- **Task goal**:
In the listing below, find every line with the string "Sharon" and pull it out.

────────────────────

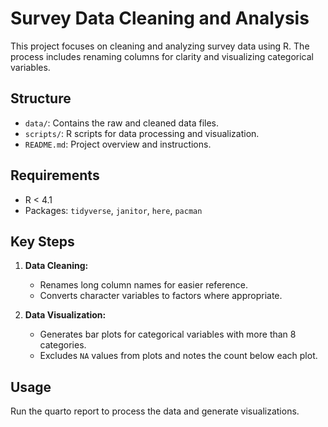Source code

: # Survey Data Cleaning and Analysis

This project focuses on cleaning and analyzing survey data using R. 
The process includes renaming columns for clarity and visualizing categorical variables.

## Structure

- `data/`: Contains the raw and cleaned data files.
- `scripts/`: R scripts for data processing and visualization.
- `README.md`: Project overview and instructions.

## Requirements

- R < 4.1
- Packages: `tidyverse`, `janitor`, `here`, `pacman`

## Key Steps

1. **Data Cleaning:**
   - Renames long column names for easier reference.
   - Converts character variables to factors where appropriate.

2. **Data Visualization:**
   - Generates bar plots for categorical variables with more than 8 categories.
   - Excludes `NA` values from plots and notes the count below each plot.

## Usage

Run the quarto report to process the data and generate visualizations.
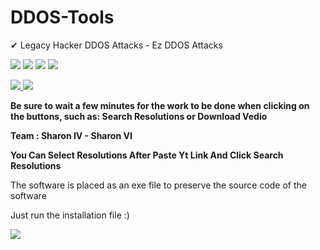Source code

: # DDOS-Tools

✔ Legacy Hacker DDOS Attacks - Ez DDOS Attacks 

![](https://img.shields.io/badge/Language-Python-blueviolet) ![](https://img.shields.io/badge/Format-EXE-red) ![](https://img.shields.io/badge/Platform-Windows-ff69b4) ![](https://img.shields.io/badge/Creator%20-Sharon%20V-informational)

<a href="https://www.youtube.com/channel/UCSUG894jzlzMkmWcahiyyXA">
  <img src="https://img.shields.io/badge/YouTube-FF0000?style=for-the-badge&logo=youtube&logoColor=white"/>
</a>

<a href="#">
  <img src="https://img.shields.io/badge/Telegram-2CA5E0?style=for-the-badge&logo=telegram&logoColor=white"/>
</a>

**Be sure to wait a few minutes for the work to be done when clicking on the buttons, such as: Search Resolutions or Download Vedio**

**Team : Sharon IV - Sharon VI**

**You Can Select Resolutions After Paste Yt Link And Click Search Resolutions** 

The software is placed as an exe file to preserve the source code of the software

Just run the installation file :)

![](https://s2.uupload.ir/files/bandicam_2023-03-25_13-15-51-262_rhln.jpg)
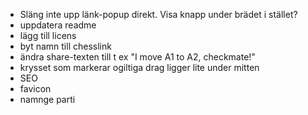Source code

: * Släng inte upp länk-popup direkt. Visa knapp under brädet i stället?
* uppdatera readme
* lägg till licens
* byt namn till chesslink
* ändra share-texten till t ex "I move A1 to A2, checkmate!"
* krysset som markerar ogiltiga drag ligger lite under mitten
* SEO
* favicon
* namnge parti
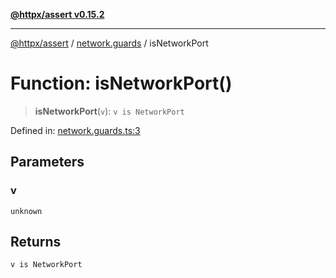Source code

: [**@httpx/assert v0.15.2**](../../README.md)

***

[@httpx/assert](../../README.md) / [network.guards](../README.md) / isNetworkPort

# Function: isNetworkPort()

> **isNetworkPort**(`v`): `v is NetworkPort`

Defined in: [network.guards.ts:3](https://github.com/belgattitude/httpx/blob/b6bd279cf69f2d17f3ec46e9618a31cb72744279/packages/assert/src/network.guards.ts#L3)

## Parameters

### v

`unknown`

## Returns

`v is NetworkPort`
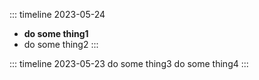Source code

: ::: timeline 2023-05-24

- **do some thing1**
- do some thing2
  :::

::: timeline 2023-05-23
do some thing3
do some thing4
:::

────────────────────

- **Answer space**:
![](https://img.shields.io/badge/Language-Python-blueviolet) ![](https://img.shields.io/badge/Format-EXE-red) ![](https://img.shields.io/badge/Platform-Windows-ff69b4) ![](https://img.shields.io/badge/Creator%20-Sharon%20V-informational)
**Team : Sharon IV - Sharon VI**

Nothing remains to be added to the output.